Consider a Brownian Motion, $B(t)$, which are all $\mathcal F_t$ measurable. Let $f,f_n$ be in $L_{ad}^2\{[a,b] \times \Omega\}$, which are the set of stochastic processes that are adapted to the filtration $\{\mathcal F_t\}$ and satisfy $\int_a^bE\left(f(t)^2\right)dt < \infty$. Suppose that $\int_a^b|f(t)-f_n(t)|dt\to0$ almost surely. Prove that $\int_a^bf_n(t)dB(t) \to \int_a^bf_n(t)dB(t)$ in probability.
I am trying to show this two different ways. First by using $L^2$ convergence which will then imply convergence in probability.
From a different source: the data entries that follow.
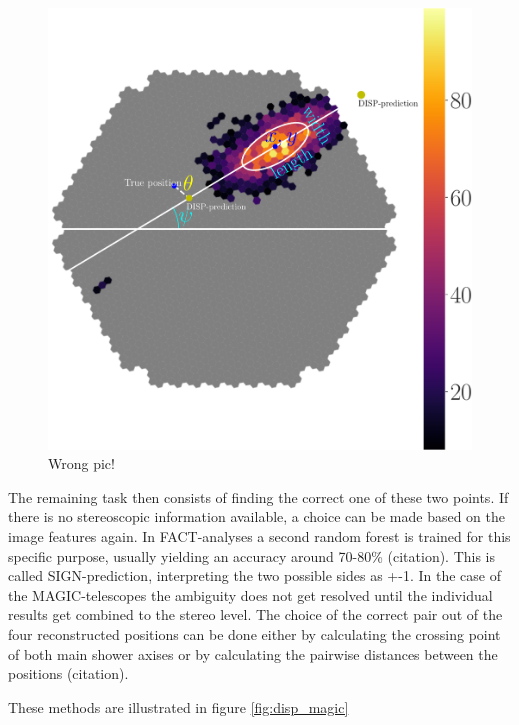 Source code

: \begin{figure}
    \includegraphics[width=0.9\linewidth]{../Plots/hillas_complete.pdf}
    \caption{Wrong pic!}
    \label{fig:disp_amb}
\end{figure}


The remaining task then consists of finding the correct one of these
two points. If there is no stereoscopic information available,
a choice can be made based on the image features again.
In FACT-analyses a second random forest is trained for this
specific purpose, usually yielding an accuracy around 70-80\% (citation).
This is called SIGN-prediction, interpreting the two possible sides
as +-1.
In the case of the MAGIC-telescopes the ambiguity does not
get resolved until the individual results get combined
to the stereo level. The choice of the correct
pair out of the four reconstructed positions can be done either
by calculating the crossing point of both main shower axises
or by calculating the pairwise distances between the positions (citation).


These methods are illustrated in figure \ref{fig:disp_magic}


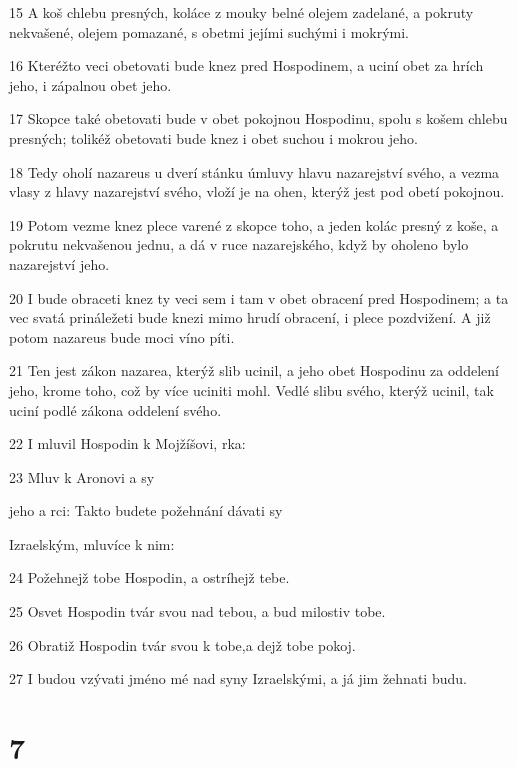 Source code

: \par 15 A koš chlebu presných, koláce z mouky belné olejem zadelané, a pokruty nekvašené, olejem pomazané, s obetmi jejími suchými i mokrými.
\par 16 Kteréžto veci obetovati bude knez pred Hospodinem, a uciní obet za hrích jeho, i zápalnou obet jeho.
\par 17 Skopce také obetovati bude v obet pokojnou Hospodinu, spolu s košem chlebu presných; tolikéž obetovati bude knez i obet suchou i mokrou jeho.
\par 18 Tedy oholí nazareus u dverí stánku úmluvy hlavu nazarejství svého, a vezma vlasy z hlavy nazarejství svého, vloží je na ohen, kterýž jest pod obetí pokojnou.
\par 19 Potom vezme knez plece varené z skopce toho, a jeden kolác presný z koše, a pokrutu nekvašenou jednu, a dá v ruce nazarejského, když by oholeno bylo nazarejství jeho.
\par 20 I bude obraceti knez ty veci sem i tam v obet obracení pred Hospodinem; a ta vec svatá prináležeti bude knezi mimo hrudí obracení, i plece pozdvižení. A již potom nazareus bude moci víno píti.
\par 21 Ten jest zákon nazarea, kterýž slib ucinil, a jeho obet Hospodinu za oddelení jeho, krome toho, což by více uciniti mohl. Vedlé slibu svého, kterýž ucinil, tak uciní podlé zákona oddelení svého.
\par 22 I mluvil Hospodin k Mojžíšovi, rka:
\par 23 Mluv k Aronovi a sy\par jeho a rci: Takto budete požehnání dávati sy\par Izraelským, mluvíce k nim:
\par 24 Požehnejž tobe Hospodin, a ostríhejž tebe.
\par 25 Osvet Hospodin tvár svou nad tebou, a bud milostiv tobe.
\par 26 Obratiž Hospodin tvár svou k tobe,a dejž tobe pokoj.
\par 27 I budou vzývati jméno mé nad syny Izraelskými, a já jim žehnati budu.

\chapter{7}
What I have for this way is the following:
Since $f$ and $f_n$ are in $L_{ad}^2$ then the ito integral $\int_a^bf(t)-f_n(t)dB(t)$ exists and $E\left|\int_a^bf(t)-f_n(t)dB(t)\right|^2=\int_a^bE\left|f(t)-f_n(t)\right|^2dt$, so it will suffice to show that the right hand side of this equal sign converges to $0$ which i'm unsure how to do.
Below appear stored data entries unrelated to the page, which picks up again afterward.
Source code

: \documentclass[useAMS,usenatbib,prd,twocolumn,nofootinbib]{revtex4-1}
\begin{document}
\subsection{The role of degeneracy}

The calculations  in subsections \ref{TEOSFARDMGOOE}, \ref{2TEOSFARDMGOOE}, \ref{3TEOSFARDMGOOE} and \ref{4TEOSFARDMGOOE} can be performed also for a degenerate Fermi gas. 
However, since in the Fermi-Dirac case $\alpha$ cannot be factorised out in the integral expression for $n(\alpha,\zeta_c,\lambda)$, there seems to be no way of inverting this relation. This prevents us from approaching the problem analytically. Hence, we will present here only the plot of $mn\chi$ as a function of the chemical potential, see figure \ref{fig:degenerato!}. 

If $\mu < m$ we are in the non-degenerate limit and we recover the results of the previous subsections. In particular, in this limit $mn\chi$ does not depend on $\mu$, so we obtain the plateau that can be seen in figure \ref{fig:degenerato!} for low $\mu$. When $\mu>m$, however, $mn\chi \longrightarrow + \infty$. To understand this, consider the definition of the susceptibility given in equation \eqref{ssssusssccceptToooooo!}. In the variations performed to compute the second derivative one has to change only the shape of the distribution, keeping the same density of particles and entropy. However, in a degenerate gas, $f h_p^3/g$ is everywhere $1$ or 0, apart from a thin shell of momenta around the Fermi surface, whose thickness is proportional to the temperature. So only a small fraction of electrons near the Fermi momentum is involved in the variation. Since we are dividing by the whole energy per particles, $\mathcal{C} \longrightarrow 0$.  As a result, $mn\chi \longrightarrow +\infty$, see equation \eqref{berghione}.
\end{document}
Second, I am try to show this directly using the definition of convergence in probability.
$P\left(\left|\int_a^bf(t)-f_n(t)dB(t)\right|>\epsilon\right)\le\frac{1}{\epsilon}E\left|\int_a^bf(t)-f_n(t)dB(t)\right|$, hence if I could show that $\int_a^bf(t)dB(t) \to \int_a^bf_n(t)dB(t)$ in $L^1$ then I would be done.
Similarly,
$ P\left(\left|\int_a^bf(t)-f_n(t)dB(t)\right|>\epsilon\right)\le\frac{1}{\epsilon^2}E\left|\int_a^bf(t)-f_n(t)dB(t)\right|^2= \frac{1}{\epsilon^2}\int_a^bE\left|f(t)-f_n(t)\right|^2dt$ so if we could show this last term converged to $0$ then we would be done.